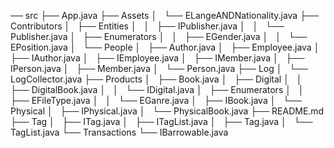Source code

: ── src
    ├── App.java
    ├── Assets
    │   └── ELangeANDNationality.java
    ├── Contributors
    │   ├── Entities
    │   │   ├── IPublisher.java
    │   │   └── Publisher.java
    │   ├── Enumerators
    │   │   ├── EGender.java
    │   │   └── EPosition.java
    │   └── People
    │       ├── Author.java
    │       ├── Employee.java
    │       ├── IAuthor.java
    │       ├── IEmployee.java
    │       ├── IMember.java
    │       ├── IPerson.java
    │       ├── Member.java
    │       └── Person.java
    ├── Log
    │   └── LogCollector.java
    ├── Products
    │   ├── Book.java
    │   ├── Digital
    │   │   ├── DigitalBook.java
    │   │   └── IDigital.java
    │   ├── Enumerators
    │   │   ├── EFileType.java
    │   │   └── EGanre.java
    │   ├── IBook.java
    │   └── Physical
    │       ├── IPhysical.java
    │       └── PhysicalBook.java
    ├── README.md
    ├── Tag
    │   ├── ITag.java
    │   ├── ITagList.java
    │   ├── Tag.java
    │   └── TagList.java
    └── Transactions
        └── IBarrowable.java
----------------
▶ [WHAT IS NEEDED]
The pictures are not part of the copy. Retype everything else in the entries exactly.

▶ [ANSWER SPACE]
Source code

: ── src
    ├── App.java
    ├── Assets
    │   └── ELangeANDNationality.java
    ├── Contributors
    │   ├── Entities
    │   │   ├── IPublisher.java
    │   │   └── Publisher.java
    │   ├── Enumerators
    │   │   ├── EGender.java
    │   │   └── EPosition.java
    │   └── People
    │       ├── Author.java
    │       ├── Employee.java
    │       ├── IAuthor.java
    │       ├── IEmployee.java
    │       ├── IMember.java
    │       ├── IPerson.java
    │       ├── Member.java
    │       └── Person.java
    ├── Log
    │   └── LogCollector.java
    ├── Products
    │   ├── Book.java
    │   ├── Digital
    │   │   ├── DigitalBook.java
    │   │   └── IDigital.java
    │   ├── Enumerators
    │   │   ├── EFileType.java
    │   │   └── EGanre.java
    │   ├── IBook.java
    │   └── Physical
    │       ├── IPhysical.java
    │       └── PhysicalBook.java
    ├── README.md
    ├── Tag
    │   ├── ITag.java
    │   ├── ITagList.java
    │   ├── Tag.java
    │   └── TagList.java
    └── Transactions
        └── IBarrowable.java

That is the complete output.